[Recorded data]

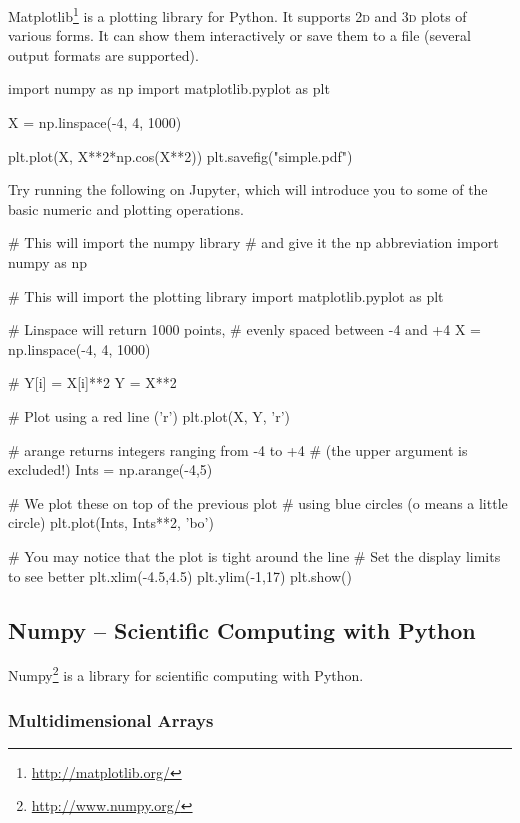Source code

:Matplotlib\footnote{\url{http://matplotlib.org/}} is a plotting library for Python. It supports \textsc{2d} and \textsc{3d} plots of various forms. It can show them interactively or save them to a file (several output formats are supported).

\begin{python}
import numpy as np
import matplotlib.pyplot as plt

X = np.linspace(-4, 4, 1000)

plt.plot(X, X**2*np.cos(X**2))
plt.savefig("simple.pdf")
\end{python}

\begin{exercise}
Try running the following on Jupyter, which will introduce you to some of the basic numeric and plotting operations.

\begin{python}
# This will import the numpy library
# and give it the np abbreviation
import numpy as np

# This will import the plotting library
import matplotlib.pyplot as plt

# Linspace will return 1000 points,
# evenly spaced between -4 and +4
X = np.linspace(-4, 4, 1000)

# Y[i] = X[i]**2
Y = X**2

# Plot using a red line ('r')
plt.plot(X, Y, 'r')

# arange returns integers ranging from -4 to +4
# (the upper argument is excluded!)
Ints = np.arange(-4,5)

# We plot these on top of the previous plot
# using blue circles (o means a little circle)
plt.plot(Ints, Ints**2, 'bo')

# You may notice that the plot is tight around the line
# Set the display limits to see better
plt.xlim(-4.5,4.5)
plt.ylim(-1,17)
plt.show()
\end{python}
\end{exercise}

\subsection{Numpy -- Scientific Computing with Python}

Numpy\footnote{\url{http://www.numpy.org/}} is a library for scientific computing with Python.

\subsubsection{Multidimensional Arrays}


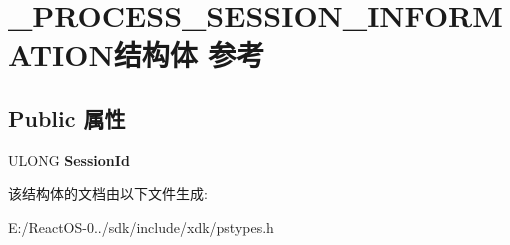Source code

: \hypertarget{struct___p_r_o_c_e_s_s___s_e_s_s_i_o_n___i_n_f_o_r_m_a_t_i_o_n}{}\section{\+\_\+\+P\+R\+O\+C\+E\+S\+S\+\_\+\+S\+E\+S\+S\+I\+O\+N\+\_\+\+I\+N\+F\+O\+R\+M\+A\+T\+I\+O\+N结构体 参考}
\label{struct___p_r_o_c_e_s_s___s_e_s_s_i_o_n___i_n_f_o_r_m_a_t_i_o_n}
\subsection*{Public 属性}
\begin{DoxyCompactItemize}
\item 
\mbox{\label{struct___p_r_o_c_e_s_s___s_e_s_s_i_o_n___i_n_f_o_r_m_a_t_i_o_n_a6578d20cdec9197083ce5a538ec74e66}} 
U\+L\+O\+NG {\bfseries Session\+Id}
\end{DoxyCompactItemize}


该结构体的文档由以下文件生成\+:\begin{DoxyCompactItemize}
\item 
E\+:/\+React\+O\+S-\/0../sdk/include/xdk/pstypes.\+h\end{DoxyCompactItemize}

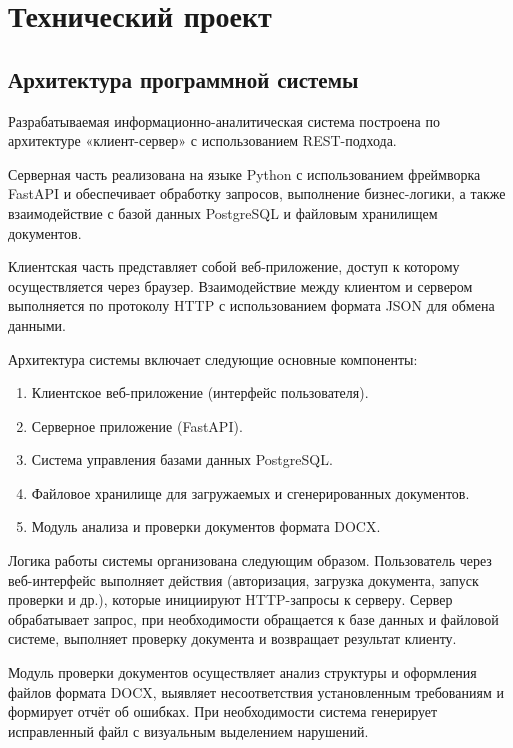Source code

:\section{Технический проект}

\subsection{Архитектура программной системы}

Разрабатываемая информационно-аналитическая система построена по архитектуре «клиент-сервер» с использованием REST-подхода.

Серверная часть реализована на языке Python с использованием фреймворка FastAPI и обеспечивает обработку запросов, выполнение бизнес-логики, а также взаимодействие с базой данных PostgreSQL и файловым хранилищем документов.

Клиентская часть представляет собой веб-приложение, доступ к которому осуществляется через браузер. Взаимодействие между клиентом и сервером выполняется по протоколу HTTP с использованием формата JSON для обмена данными.

Архитектура системы включает следующие основные компоненты:

\begin{enumerate}
	\item Клиентское веб-приложение (интерфейс пользователя).
	\item Серверное приложение (FastAPI).
	\item Система управления базами данных PostgreSQL.
	\item Файловое хранилище для загружаемых и сгенерированных документов.
	\item Модуль анализа и проверки документов формата DOCX.
\end{enumerate}

Логика работы системы организована следующим образом. Пользователь через веб-интерфейс выполняет действия (авторизация, загрузка документа, запуск проверки и др.), которые инициируют HTTP-запросы к серверу. Сервер обрабатывает запрос, при необходимости обращается к базе данных и файловой системе, выполняет проверку документа и возвращает результат клиенту.

Модуль проверки документов осуществляет анализ структуры и оформления файлов формата DOCX, выявляет несоответствия установленным требованиям и формирует отчёт об ошибках. При необходимости система генерирует исправленный файл с визуальным выделением нарушений.

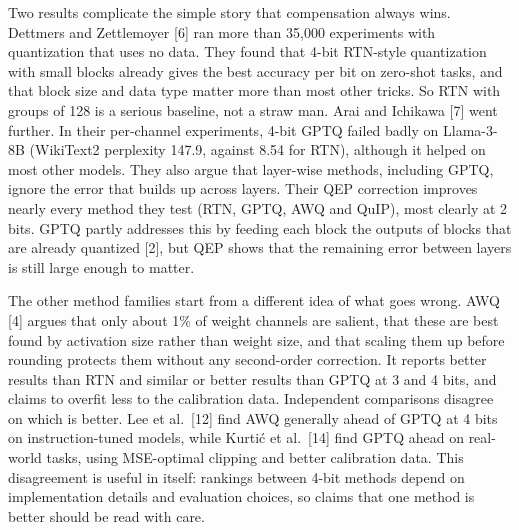 \documentclass[10pt,twocolumn]{article}
\begin{document}
Two results complicate the simple story that compensation always wins.
Dettmers and Zettlemoyer [6] ran more than 35,000 experiments with
quantization that uses no data. They found that 4-bit RTN-style
quantization with small blocks already gives the best accuracy per bit
on zero-shot tasks, and that block size and data type matter more than
most other tricks. So RTN with groups of 128 is a serious baseline, not
a straw man. Arai and Ichikawa [7] went further. In their per-channel
experiments, 4-bit GPTQ failed badly on Llama-3-8B (WikiText2
perplexity 147.9, against 8.54 for RTN), although it helped on most
other models. They also argue that layer-wise methods, including GPTQ,
ignore the error that builds up across layers. Their QEP correction
improves nearly every method they test (RTN, GPTQ, AWQ and QuIP), most
clearly at 2 bits. GPTQ partly addresses this by feeding each block the
outputs of blocks that are already quantized [2], but QEP shows that the
remaining error between layers is still large enough to matter.

The other method families start from a different idea of what goes
wrong. AWQ [4] argues that only about 1\% of weight channels are
salient, that these are best found by activation size rather than
weight size, and that scaling them up before rounding protects them
without any second-order correction. It reports better results than RTN
and similar or better results than GPTQ at 3 and 4 bits, and claims to
overfit less to the calibration data. Independent comparisons disagree
on which is better. Lee et al.~[12] find AWQ generally ahead of GPTQ at
4 bits on instruction-tuned models, while Kurtić et al.~[14] find GPTQ
ahead on real-world tasks, using MSE-optimal clipping and better
calibration data. This disagreement is useful in itself: rankings
between 4-bit methods depend on implementation details and evaluation
choices, so claims that one method is better should be read with care.
\end{document}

* _About this exercise_
Apart from the pictures, return every entry above exactly as given.

* _Answer area_
Source code

:Matplotlib\footnote{\url{http://matplotlib.org/}} is a plotting library for Python. It supports \textsc{2d} and \textsc{3d} plots of various forms. It can show them interactively or save them to a file (several output formats are supported).

\begin{python}
import numpy as np
import matplotlib.pyplot as plt

X = np.linspace(-4, 4, 1000)

plt.plot(X, X**2*np.cos(X**2))
plt.savefig("simple.pdf")
\end{python}

\begin{exercise}
Try running the following on Jupyter, which will introduce you to some of the basic numeric and plotting operations.

\begin{python}
# This will import the numpy library
# and give it the np abbreviation
import numpy as np

# This will import the plotting library
import matplotlib.pyplot as plt

# Linspace will return 1000 points,
# evenly spaced between -4 and +4
X = np.linspace(-4, 4, 1000)

# Y[i] = X[i]**2
Y = X**2

# Plot using a red line ('r')
plt.plot(X, Y, 'r')

# arange returns integers ranging from -4 to +4
# (the upper argument is excluded!)
Ints = np.arange(-4,5)

# We plot these on top of the previous plot
# using blue circles (o means a little circle)
plt.plot(Ints, Ints**2, 'bo')

# You may notice that the plot is tight around the line
# Set the display limits to see better
plt.xlim(-4.5,4.5)
plt.ylim(-1,17)
plt.show()
\end{python}
\end{exercise}

\subsection{Numpy -- Scientific Computing with Python}

Numpy\footnote{\url{http://www.numpy.org/}} is a library for scientific computing with Python.

\subsubsection{Multidimensional Arrays}


Source code

: \hypertarget{struct___p_r_o_c_e_s_s___s_e_s_s_i_o_n___i_n_f_o_r_m_a_t_i_o_n}{}\section{\+\_\+\+P\+R\+O\+C\+E\+S\+S\+\_\+\+S\+E\+S\+S\+I\+O\+N\+\_\+\+I\+N\+F\+O\+R\+M\+A\+T\+I\+O\+N结构体 参考}
\label{struct___p_r_o_c_e_s_s___s_e_s_s_i_o_n___i_n_f_o_r_m_a_t_i_o_n}
\subsection*{Public 属性}
\begin{DoxyCompactItemize}
\item 
\mbox{\label{struct___p_r_o_c_e_s_s___s_e_s_s_i_o_n___i_n_f_o_r_m_a_t_i_o_n_a6578d20cdec9197083ce5a538ec74e66}} 
U\+L\+O\+NG {\bfseries Session\+Id}
\end{DoxyCompactItemize}


该结构体的文档由以下文件生成\+:\begin{DoxyCompactItemize}
\item 
E\+:/\+React\+O\+S-\/0../sdk/include/xdk/pstypes.\+h\end{DoxyCompactItemize}

Source code

:\section{Технический проект}

\subsection{Архитектура программной системы}

Разрабатываемая информационно-аналитическая система построена по архитектуре «клиент-сервер» с использованием REST-подхода.

Серверная часть реализована на языке Python с использованием фреймворка FastAPI и обеспечивает обработку запросов, выполнение бизнес-логики, а также взаимодействие с базой данных PostgreSQL и файловым хранилищем документов.

Клиентская часть представляет собой веб-приложение, доступ к которому осуществляется через браузер. Взаимодействие между клиентом и сервером выполняется по протоколу HTTP с использованием формата JSON для обмена данными.

Архитектура системы включает следующие основные компоненты:

\begin{enumerate}
	\item Клиентское веб-приложение (интерфейс пользователя).
	\item Серверное приложение (FastAPI).
	\item Система управления базами данных PostgreSQL.
	\item Файловое хранилище для загружаемых и сгенерированных документов.
	\item Модуль анализа и проверки документов формата DOCX.
\end{enumerate}

Логика работы системы организована следующим образом. Пользователь через веб-интерфейс выполняет действия (авторизация, загрузка документа, запуск проверки и др.), которые инициируют HTTP-запросы к серверу. Сервер обрабатывает запрос, при необходимости обращается к базе данных и файловой системе, выполняет проверку документа и возвращает результат клиенту.

Модуль проверки документов осуществляет анализ структуры и оформления файлов формата DOCX, выявляет несоответствия установленным требованиям и формирует отчёт об ошибках. При необходимости система генерирует исправленный файл с визуальным выделением нарушений.

 \documentclass[10pt,twocolumn]{article}
\begin{document}
Two results complicate the simple story that compensation always wins.
Dettmers and Zettlemoyer [6] ran more than 35,000 experiments with
quantization that uses no data. They found that 4-bit RTN-style
quantization with small blocks already gives the best accuracy per bit
on zero-shot tasks, and that block size and data type matter more than
most other tricks. So RTN with groups of 128 is a serious baseline, not
a straw man. Arai and Ichikawa [7] went further. In their per-channel
experiments, 4-bit GPTQ failed badly on Llama-3-8B (WikiText2
perplexity 147.9, against 8.54 for RTN), although it helped on most
other models. They also argue that layer-wise methods, including GPTQ,
ignore the error that builds up across layers. Their QEP correction
improves nearly every method they test (RTN, GPTQ, AWQ and QuIP), most
clearly at 2 bits. GPTQ partly addresses this by feeding each block the
outputs of blocks that are already quantized [2], but QEP shows that the
remaining error between layers is still large enough to matter.

The other method families start from a different idea of what goes
wrong. AWQ [4] argues that only about 1\% of weight channels are
salient, that these are best found by activation size rather than
weight size, and that scaling them up before rounding protects them
without any second-order correction. It reports better results than RTN
and similar or better results than GPTQ at 3 and 4 bits, and claims to
overfit less to the calibration data. Independent comparisons disagree
on which is better. Lee et al.~[12] find AWQ generally ahead of GPTQ at
4 bits on instruction-tuned models, while Kurtić et al.~[14] find GPTQ
ahead on real-world tasks, using MSE-optimal clipping and better
calibration data. This disagreement is useful in itself: rankings
between 4-bit methods depend on implementation details and evaluation
choices, so claims that one method is better should be read with care.
\end{document}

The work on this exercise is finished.